Desde hace unos años se ha tomado conciencia de la importancia de conocer los modelos de percepción, memoria y cognición humanos, sus características y limitaciones, de cara a diseñar interfaces que se adapten mejor a dichos modelos (Johnson, 2014). En concreto, varios de los principios provenientes de las áreas de la Psicología (Cognitiva, de la Atención, de la Percepción, etc.) han pasado a formar parte de las directrices o guidelines que deben seguir los diseñadores y desarrolladores de sistemas interactivos. De hecho, es habitual incluir en el programa de asignaturas propias del área de la IPO, contenidos relacionados con la Psicología de la Percepción y, en particular, con los principios de percepción visual y agrupamiento perceptivo (leyes de Gestalt) (Koffka, 2013); se introduce el concepto de modelo mental como término central en este ámbito o se habla de la Psicología de la Emoción, y el papel que el uso de los colores y los textos puede tener con este aspecto.
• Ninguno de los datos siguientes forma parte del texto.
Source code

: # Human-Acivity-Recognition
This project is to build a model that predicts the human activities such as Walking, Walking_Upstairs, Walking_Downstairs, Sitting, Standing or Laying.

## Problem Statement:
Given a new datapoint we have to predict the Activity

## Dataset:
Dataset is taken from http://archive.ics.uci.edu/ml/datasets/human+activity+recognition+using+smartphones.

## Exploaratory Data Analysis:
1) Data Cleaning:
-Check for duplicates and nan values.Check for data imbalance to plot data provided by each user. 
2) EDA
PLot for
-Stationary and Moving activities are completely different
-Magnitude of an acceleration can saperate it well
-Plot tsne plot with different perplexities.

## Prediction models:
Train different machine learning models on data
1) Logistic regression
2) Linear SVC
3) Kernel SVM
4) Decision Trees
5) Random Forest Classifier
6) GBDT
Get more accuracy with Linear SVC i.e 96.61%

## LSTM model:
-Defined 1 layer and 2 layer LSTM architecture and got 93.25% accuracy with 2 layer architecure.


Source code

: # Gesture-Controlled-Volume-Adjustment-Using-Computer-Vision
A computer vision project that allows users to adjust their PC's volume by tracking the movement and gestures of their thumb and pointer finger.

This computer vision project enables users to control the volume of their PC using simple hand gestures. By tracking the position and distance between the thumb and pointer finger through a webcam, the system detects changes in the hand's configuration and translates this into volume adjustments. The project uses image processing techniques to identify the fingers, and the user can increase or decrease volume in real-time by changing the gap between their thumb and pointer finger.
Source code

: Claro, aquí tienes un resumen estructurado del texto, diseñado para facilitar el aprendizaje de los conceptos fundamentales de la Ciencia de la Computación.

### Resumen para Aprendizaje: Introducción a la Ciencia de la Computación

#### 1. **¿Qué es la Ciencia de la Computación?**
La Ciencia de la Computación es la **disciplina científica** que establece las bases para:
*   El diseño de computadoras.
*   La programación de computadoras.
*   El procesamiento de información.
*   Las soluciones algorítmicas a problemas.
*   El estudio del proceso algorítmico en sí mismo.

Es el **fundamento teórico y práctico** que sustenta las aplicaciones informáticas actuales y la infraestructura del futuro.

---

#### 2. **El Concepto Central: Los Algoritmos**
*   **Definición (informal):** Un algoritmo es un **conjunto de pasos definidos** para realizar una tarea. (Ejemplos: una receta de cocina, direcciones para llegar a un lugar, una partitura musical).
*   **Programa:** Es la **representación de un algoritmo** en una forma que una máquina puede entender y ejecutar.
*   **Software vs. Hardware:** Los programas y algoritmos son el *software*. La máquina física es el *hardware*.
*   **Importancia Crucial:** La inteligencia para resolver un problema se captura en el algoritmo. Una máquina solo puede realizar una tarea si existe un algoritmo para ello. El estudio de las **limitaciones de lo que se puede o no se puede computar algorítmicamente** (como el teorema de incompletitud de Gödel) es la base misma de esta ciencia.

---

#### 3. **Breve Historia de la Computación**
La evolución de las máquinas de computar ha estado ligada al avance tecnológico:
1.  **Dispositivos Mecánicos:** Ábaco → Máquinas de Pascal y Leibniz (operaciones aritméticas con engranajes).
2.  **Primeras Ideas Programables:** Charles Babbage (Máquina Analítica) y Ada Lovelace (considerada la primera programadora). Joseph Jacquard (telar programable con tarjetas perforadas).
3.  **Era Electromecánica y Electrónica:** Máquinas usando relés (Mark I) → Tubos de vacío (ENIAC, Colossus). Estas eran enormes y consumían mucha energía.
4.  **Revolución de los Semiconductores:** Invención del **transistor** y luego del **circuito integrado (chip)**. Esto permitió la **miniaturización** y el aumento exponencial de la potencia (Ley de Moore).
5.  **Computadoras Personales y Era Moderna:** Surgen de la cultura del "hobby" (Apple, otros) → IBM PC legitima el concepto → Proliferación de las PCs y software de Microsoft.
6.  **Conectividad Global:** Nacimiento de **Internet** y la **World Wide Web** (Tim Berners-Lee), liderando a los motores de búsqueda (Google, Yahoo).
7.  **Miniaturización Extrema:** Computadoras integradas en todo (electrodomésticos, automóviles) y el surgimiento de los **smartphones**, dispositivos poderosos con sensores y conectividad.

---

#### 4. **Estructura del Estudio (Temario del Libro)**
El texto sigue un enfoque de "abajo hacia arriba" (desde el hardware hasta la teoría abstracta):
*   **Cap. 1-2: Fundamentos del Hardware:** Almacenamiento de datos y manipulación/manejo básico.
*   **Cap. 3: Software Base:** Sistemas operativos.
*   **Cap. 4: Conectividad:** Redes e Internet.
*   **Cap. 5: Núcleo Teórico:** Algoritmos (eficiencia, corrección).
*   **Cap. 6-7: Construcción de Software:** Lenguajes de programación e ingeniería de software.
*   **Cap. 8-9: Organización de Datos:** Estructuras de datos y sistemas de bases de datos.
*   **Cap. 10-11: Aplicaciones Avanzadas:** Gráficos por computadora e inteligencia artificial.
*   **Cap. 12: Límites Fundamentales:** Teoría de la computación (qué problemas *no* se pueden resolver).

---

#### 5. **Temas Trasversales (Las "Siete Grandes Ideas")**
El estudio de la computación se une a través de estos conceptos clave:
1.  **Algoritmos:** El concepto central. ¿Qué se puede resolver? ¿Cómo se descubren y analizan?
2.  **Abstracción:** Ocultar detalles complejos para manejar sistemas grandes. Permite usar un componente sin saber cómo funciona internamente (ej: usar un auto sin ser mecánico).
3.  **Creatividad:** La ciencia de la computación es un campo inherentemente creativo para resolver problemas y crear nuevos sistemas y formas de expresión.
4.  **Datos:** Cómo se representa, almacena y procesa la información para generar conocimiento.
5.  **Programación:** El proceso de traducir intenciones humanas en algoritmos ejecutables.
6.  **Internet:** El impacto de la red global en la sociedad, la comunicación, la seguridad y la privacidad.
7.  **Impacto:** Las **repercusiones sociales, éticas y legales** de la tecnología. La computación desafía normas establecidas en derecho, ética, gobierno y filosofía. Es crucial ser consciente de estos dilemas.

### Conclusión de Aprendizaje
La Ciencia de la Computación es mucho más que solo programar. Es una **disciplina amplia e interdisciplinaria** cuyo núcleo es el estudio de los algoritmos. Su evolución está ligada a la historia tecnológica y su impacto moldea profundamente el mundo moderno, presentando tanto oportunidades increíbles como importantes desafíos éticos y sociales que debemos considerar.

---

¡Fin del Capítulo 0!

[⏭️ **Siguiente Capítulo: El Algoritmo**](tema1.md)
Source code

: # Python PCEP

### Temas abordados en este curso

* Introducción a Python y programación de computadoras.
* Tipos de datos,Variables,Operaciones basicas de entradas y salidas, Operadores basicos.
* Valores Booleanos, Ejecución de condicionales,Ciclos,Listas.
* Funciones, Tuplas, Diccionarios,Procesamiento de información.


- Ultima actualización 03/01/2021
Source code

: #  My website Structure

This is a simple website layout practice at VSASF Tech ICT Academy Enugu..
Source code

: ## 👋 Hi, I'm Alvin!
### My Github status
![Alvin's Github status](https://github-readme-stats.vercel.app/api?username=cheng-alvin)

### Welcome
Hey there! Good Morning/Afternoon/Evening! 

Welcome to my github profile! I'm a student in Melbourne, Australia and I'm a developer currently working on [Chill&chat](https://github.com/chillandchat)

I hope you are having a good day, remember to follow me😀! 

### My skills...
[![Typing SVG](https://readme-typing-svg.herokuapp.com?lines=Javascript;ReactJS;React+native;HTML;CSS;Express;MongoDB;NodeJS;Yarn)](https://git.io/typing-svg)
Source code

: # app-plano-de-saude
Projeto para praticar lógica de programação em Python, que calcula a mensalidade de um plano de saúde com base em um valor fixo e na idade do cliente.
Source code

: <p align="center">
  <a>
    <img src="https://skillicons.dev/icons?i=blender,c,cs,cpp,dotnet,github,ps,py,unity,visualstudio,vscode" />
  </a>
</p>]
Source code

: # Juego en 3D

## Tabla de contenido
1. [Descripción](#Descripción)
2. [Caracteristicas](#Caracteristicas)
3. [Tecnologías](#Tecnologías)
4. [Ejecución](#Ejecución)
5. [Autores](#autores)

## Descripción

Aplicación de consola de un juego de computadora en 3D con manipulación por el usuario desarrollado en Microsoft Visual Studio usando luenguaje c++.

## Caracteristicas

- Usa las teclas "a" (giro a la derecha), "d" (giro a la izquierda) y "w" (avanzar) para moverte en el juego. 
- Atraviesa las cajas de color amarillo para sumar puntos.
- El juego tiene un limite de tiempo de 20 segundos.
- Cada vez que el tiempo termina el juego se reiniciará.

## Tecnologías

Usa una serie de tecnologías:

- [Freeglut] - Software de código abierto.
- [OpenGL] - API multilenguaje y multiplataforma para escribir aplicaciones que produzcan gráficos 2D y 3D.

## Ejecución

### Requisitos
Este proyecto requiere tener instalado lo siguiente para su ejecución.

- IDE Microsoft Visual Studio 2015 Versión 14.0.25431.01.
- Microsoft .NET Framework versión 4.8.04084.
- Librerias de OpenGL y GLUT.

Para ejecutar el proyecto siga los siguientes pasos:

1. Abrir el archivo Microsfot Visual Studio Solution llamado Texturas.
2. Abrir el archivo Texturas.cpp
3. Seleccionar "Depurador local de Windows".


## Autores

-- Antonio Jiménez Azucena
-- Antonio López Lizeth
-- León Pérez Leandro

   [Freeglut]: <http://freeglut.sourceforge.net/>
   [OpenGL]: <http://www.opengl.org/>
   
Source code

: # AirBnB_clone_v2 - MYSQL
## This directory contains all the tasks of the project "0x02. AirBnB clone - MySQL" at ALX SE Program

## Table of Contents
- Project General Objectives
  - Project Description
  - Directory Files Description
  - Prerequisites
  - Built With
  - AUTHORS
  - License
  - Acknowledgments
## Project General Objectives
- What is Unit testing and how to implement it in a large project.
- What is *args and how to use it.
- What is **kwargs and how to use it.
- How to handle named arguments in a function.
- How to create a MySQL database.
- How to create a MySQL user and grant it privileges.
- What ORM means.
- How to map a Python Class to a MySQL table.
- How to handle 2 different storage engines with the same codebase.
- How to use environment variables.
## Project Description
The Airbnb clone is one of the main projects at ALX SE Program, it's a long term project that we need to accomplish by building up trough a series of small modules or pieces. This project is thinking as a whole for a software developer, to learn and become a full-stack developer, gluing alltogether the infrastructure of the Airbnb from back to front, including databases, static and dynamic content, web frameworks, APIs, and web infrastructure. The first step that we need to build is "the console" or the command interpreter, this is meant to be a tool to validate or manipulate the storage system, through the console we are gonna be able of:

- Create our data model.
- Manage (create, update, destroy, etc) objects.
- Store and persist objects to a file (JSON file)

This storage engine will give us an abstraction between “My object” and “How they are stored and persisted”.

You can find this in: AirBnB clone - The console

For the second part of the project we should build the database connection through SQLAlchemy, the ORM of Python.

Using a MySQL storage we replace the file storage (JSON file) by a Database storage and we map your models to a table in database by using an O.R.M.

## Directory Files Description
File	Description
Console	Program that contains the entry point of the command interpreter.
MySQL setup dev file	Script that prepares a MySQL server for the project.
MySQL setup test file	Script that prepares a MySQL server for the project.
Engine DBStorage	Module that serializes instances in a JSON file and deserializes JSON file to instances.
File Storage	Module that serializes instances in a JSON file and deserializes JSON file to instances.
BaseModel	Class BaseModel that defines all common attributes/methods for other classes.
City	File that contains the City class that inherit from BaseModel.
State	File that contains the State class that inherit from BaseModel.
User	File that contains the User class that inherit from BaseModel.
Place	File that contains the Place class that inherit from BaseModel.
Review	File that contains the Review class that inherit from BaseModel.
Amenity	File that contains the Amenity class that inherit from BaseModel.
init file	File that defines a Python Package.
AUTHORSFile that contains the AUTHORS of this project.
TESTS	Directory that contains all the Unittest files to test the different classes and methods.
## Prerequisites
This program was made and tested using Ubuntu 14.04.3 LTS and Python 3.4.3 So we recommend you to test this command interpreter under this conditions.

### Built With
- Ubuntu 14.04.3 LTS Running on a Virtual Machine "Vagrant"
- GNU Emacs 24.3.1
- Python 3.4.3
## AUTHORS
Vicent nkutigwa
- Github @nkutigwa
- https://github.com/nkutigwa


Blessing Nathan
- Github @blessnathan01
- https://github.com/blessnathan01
Aun así, gran parte de los usuarios y desarrolladores de software, no son conscientes de la estrecha relación que existe entre la Psicología y el diseño de la interacción, y cómo ciertos principios psicológicos tienen un impacto directo en la percepción del usuario y la usabilidad del sistema (Crum, 2020). En la Tabla X.1 se incluyen algunos de estos principales principios psicológicos y qué impacto pueden tener en el diseño de aplicaciones interactivas y páginas webs[1].

Tabla X.1. Algunos ejemplos de principios psicológicos y su aplicación en el diseño de interacción. Se incluyen principios bien conocidos y que tienen relación con aspectos perceptivos, cognitivos, motores, relacionados con las limitaciones de la memoria, etc.

Entre las distintas características humanas de interés en el diseño de sistemas interactivos resulta especialmente relevante conocer cómo es el modelo de procesamiento de información humano, aspectos relacionados con la percepción (destacando la visual entre las distintas modalidades posibles), el modelo de memoria, así como aspectos relacionados con el aprendizaje, la emoción y las diferencias individuales. En las siguientes subsecciones se introducen brevemente algunos de estos aspectos.

 

I.1.1. El modelo de procesamiento humano de la información

El Procesamiento de la Información (PI) es una teoría cognitiva que pretende explicar cómo los individuos adquieren, procesan, almacenan y recuperan información, y su estudio es objeto de la Psicología Cognitiva. La arquitectura cognitiva que facilita el PI consta de tres componentes: los almacenes de memoria, los procesos cognitivos y la metacognición.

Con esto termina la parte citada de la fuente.